JB: Yeah, I’ll demand input then.

JP: Josh and his band Chance Jones are very much digging on the Motown scene.

JB: It’s really close to my heart.

JP: A lot of the folk world too.

JB: British invasion.

Is that a future project that you have in mind?

JP: I don’t know.

JB: It is now! [Laughter]

JP: We’ll make our British invasion movie, which means two characters go into Britain and just fight people in the street.

JB: Yeah!

JP: “What are you doing?” “It’s the British invasion!” “No, mate, that’s a musical genre!”…A weird, misguided British invasion film, that’d be a great short film, just a couple of Americans attacking people on the streets of London.

JB: With the best intentions.

JP: I don’t know what it would be…

Last question: which scene was the funnest for you to shoot and which was the most challenging?

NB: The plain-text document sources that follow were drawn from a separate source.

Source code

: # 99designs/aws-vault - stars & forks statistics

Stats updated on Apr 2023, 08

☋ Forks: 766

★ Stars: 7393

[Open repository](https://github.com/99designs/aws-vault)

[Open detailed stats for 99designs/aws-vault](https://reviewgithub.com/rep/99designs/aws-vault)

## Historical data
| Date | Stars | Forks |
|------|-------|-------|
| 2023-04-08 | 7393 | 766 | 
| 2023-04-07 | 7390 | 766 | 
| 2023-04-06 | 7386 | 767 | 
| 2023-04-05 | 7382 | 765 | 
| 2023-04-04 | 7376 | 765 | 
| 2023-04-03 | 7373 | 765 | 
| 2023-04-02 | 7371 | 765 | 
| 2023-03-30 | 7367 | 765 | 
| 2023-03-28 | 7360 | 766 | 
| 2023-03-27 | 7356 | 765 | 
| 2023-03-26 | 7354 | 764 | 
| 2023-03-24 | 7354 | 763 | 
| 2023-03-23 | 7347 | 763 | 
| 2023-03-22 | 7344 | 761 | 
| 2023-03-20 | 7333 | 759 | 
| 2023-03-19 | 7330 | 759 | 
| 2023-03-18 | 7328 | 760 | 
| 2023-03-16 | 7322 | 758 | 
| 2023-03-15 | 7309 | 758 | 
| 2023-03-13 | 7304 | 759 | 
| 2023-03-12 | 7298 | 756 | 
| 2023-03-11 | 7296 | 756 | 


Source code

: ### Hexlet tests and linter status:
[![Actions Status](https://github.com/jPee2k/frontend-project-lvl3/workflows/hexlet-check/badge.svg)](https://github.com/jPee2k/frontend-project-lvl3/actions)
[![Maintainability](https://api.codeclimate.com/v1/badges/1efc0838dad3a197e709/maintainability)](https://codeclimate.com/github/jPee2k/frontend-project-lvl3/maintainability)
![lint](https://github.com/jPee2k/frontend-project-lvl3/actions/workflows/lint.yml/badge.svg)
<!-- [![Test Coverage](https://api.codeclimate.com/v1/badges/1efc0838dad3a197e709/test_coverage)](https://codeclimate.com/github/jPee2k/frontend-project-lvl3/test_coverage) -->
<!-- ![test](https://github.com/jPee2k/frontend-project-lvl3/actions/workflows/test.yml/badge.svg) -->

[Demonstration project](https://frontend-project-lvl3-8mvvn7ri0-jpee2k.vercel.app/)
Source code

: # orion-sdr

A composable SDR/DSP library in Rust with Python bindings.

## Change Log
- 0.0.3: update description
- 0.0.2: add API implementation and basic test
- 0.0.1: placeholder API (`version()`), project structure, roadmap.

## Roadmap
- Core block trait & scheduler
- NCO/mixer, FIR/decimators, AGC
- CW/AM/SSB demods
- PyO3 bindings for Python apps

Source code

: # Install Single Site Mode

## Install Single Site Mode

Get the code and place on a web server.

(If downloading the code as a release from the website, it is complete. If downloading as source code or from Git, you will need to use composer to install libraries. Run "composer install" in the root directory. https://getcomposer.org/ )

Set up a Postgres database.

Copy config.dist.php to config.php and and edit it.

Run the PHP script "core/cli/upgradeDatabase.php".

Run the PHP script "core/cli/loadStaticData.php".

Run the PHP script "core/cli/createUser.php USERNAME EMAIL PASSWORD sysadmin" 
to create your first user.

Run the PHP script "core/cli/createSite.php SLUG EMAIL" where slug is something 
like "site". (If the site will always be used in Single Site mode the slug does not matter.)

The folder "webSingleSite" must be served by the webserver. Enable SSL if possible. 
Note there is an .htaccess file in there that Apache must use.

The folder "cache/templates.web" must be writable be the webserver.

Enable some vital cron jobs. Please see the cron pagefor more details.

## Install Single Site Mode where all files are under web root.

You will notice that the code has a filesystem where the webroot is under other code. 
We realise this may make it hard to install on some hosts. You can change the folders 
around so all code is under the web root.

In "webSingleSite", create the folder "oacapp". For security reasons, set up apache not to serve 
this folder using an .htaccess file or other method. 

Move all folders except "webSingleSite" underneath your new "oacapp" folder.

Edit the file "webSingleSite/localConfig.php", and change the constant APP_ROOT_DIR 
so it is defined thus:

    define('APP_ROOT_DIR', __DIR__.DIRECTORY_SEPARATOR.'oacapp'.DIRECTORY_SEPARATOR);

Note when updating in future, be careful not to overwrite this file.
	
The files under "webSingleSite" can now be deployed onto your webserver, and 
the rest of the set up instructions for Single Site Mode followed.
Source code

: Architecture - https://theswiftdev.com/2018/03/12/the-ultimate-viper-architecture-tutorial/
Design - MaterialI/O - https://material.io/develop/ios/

JP: The funnest for me was watching this guy shove all of this spaghetti in his mouth. Because that wasn’t written into the script, that was just him; he just started eating it that way. I was just mesmerized. And when I yelled cut, I gave him a big hug and just felt like this is the kind of movie I want to make here, just a guy enjoying spaghetti so much, just in a whole different world. The most challenging — and it might be the same for Josh — was the phone call to his mom, for two different reasons. He had to hit an emotional beat — it had to be one take — but we had to find the right location. That was one [scene] where we didn’t have the location set. It was, like, “Let’s just get a car and drive around. We’ll find a payphone.” Well, that’s way harder than it sounds nowadays.

JB: There aren’t very many left.

JP: Not only are there not very many left, but there aren’t very many that have decent natural light near them. Because we didn’t bring in lights for any of this movie, we just used whatever light was available.

You used all natural light?

JP: Yeah. So we had to find a payphone with some good light, one that wasn’t near a freeway or a lot of traffic. And we found one, but believe it or not, people were using it, like waiting in line! And Josh is trying to be in character and deliver this emotional call to his mother, and people are waiting for the payphone? And I was like, “sorry, man, we gotta go somewhere else.” It just took so long, but it was so important. How about yours? [to Josh]

JB: The stuff that happened in the basement was the funnest. Because it was just hanging out and me trying not to crack up, but as soon as the word “cut!” was yelled, we were busting up. But then I think the most difficult thing also happened in the basement, which is us fighting. Because it’s tough to get to that part, where you’re raging and beating up your friend.

JP: There were a few technical problems too with continuity and sound and stuff, so we had to reshoot that scene quite a few times, and it was exhausting emotionally and physically.

JB: It really was, yeah. The basement stuff was all the first weekend too, so maybe we were just going for it.

JP: And we had a lot of time to just loosen up and improvise. Yeah that was a lot of fun.